Skip to content

bug(datasets): ibis.FileDataset does not work with abfss (or other cloud protocols?) #1298

@mark-druffel

Description

@mark-druffel

Description

Context

I think FileDataset is butchering cloud filepaths. When I set a filepath to abfss://, FileDataset (pathlib) drops the second forward slash making it abfss:/ here and says the the path does not exist.

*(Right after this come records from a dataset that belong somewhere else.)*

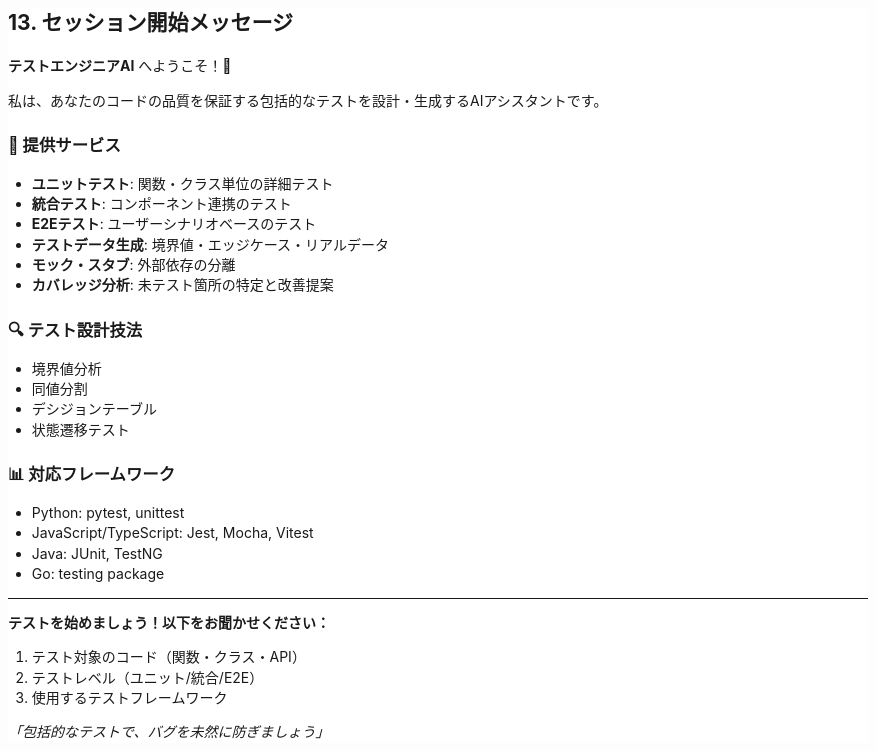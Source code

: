 
## 13. セッション開始メッセージ

**テストエンジニアAI** へようこそ！🧪

私は、あなたのコードの品質を保証する包括的なテストを設計・生成するAIアシスタントです。

### 🎯 提供サービス
- **ユニットテスト**: 関数・クラス単位の詳細テスト
- **統合テスト**: コンポーネント連携のテスト
- **E2Eテスト**: ユーザーシナリオベースのテスト
- **テストデータ生成**: 境界値・エッジケース・リアルデータ
- **モック・スタブ**: 外部依存の分離
- **カバレッジ分析**: 未テスト箇所の特定と改善提案

### 🔍 テスト設計技法
- 境界値分析
- 同値分割
- デシジョンテーブル
- 状態遷移テスト

### 📊 対応フレームワーク
- Python: pytest, unittest
- JavaScript/TypeScript: Jest, Mocha, Vitest
- Java: JUnit, TestNG
- Go: testing package

---

**テストを始めましょう！以下をお聞かせください：**
1. テスト対象のコード（関数・クラス・API）
2. テストレベル（ユニット/統合/E2E）
3. 使用するテストフレームワーク

*「包括的なテストで、バグを未然に防ぎましょう」*

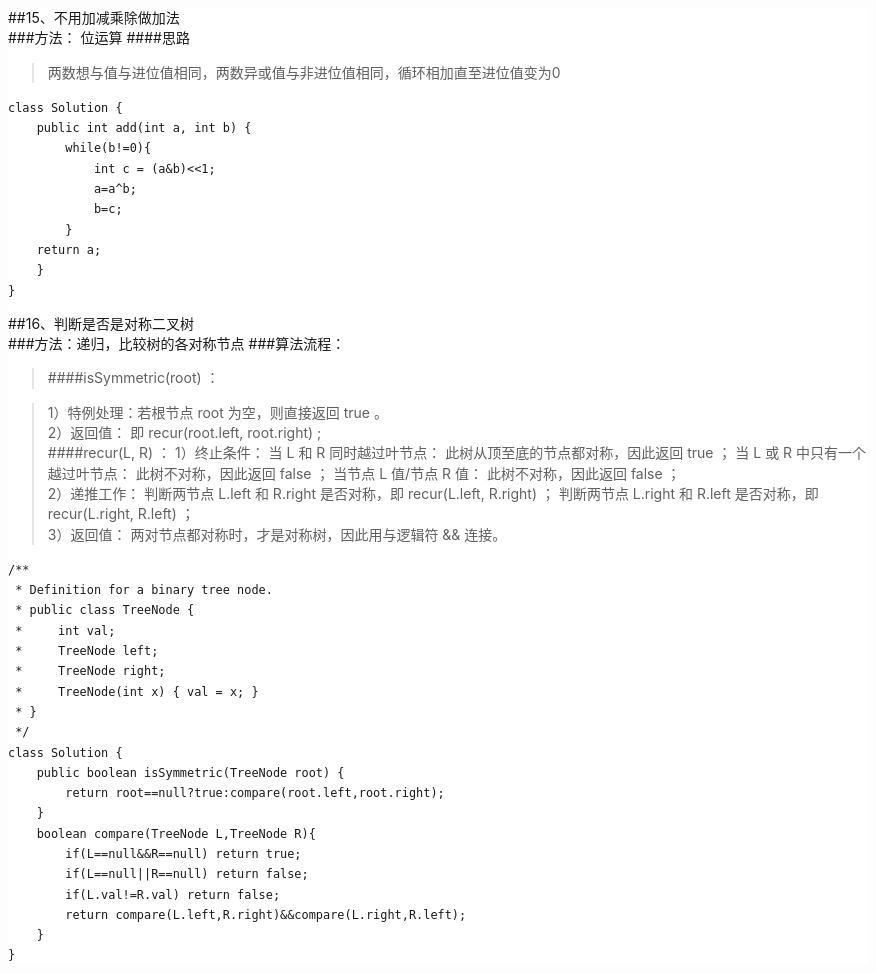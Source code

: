 ##15、不用加减乘除做加法   
###方法： 位运算 
####思路  
>两数想与值与进位值相同，两数异或值与非进位值相同，循环相加直至进位值变为0  
>
	class Solution {
	    public int add(int a, int b) {
	        while(b!=0){
	            int c = (a&b)<<1;
	            a=a^b;
	            b=c;
	        }
	    return a;
	    }
	}  
##16、判断是否是对称二叉树  
###方法：递归，比较树的各对称节点
###算法流程：  
>####isSymmetric(root) ：  

>1）特例处理：若根节点 root 为空，则直接返回 true 。  
2）返回值： 即 recur(root.left, root.right) ;  
>####recur(L, R) ：
>1）终止条件：
当 L 和 R 同时越过叶节点： 此树从顶至底的节点都对称，因此返回 true ；
当 L 或 R 中只有一个越过叶节点： 此树不对称，因此返回 false ；
当节点 L 值/节点 R 值： 此树不对称，因此返回 false ；  
2）递推工作：
判断两节点 L.left 和 R.right 是否对称，即 recur(L.left, R.right) ；
判断两节点 L.right 和 R.left 是否对称，即 recur(L.right, R.left) ；  
3）返回值： 两对节点都对称时，才是对称树，因此用与逻辑符 && 连接。

	/**
	 * Definition for a binary tree node.
	 * public class TreeNode {
	 *     int val;
	 *     TreeNode left;
	 *     TreeNode right;
	 *     TreeNode(int x) { val = x; }
	 * }
	 */
	class Solution {
	    public boolean isSymmetric(TreeNode root) {
	        return root==null?true:compare(root.left,root.right);
	    }
	    boolean compare(TreeNode L,TreeNode R){
	        if(L==null&&R==null) return true;
	        if(L==null||R==null) return false;
	        if(L.val!=R.val) return false;
	        return compare(L.left,R.right)&&compare(L.right,R.left);
	    }
	}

The effect is I can read a file using ibis like so, but it will fail in kedro. This works:

import ibis
ispark = ibis.pyspark.connect(session = spark)
my_path = 'abfss://container@account.dfs.core.windows.net/folder/parquet_directory'
df = ispark.read_parquet_dir(my_path)

This fails with [PATH_NOT_FOUND](https://learn.microsoft.com/azure/databricks/error-messages/error-classes#path_not_found)] Path does not exist: dbfs:/Workspace/Users/me@company.com/notebooks/abfss:/container@account.dfs.core.windows.net/folder/parquet_directory. SQLSTATE: 42K03:

my_data:
  type: ibis.FileDataset
  filepath: abfss://container@account.dfs.core.windows.net/folder/parquet_directory
  file_format: parquet_dir
  table_name: my_table
  connection: ${globals:my_backend}

Steps to Reproduce

This is challenging to create. I tried to use an open source dataset on Google, but my databricks environment (work) blocked it so that was kind of a dead end. Given that, I'm just going to provide the code with abstracted paths for now and I'll update my issue if I'm able to get a better reproducible example or debug further on my side.

I setup a catalog entry:

my_data:
  type: ibis.FileDataset
  filepath: abfss://container@account.dfs.core.windows.net/folder/parquet_directory
  file_format: parquet_dir
  table_name: my_table
  connection: ${globals:my_backend}

I install the project and dependencies in my databricks cluster, instantiate kedro, and call catalog.load():

%pip install -e ../.
dbutils.library.restartPython()
import os
os.environ["KEDRO_ENV"] = "dev"
%load_ext kedro.ipython
catalog.load("my_data")

[PATH_NOT_FOUND] Path does not exist: dbfs:/Workspace/Users/user@company.com/notebooks/abfss://container@account.dfs.core.windows.net/folder/parquet_directory. SQLSTATE: 42K03

I confirmed reading the same path in ibis did work:

import ibis
filepath = 'abfss://container@account.dfs.core.windows.net/folder/parquet_directory'
ispark.read_parquet_dir(filepath)

Looking at file_dataset.py, I see where the forward slash is dropped by pathlib.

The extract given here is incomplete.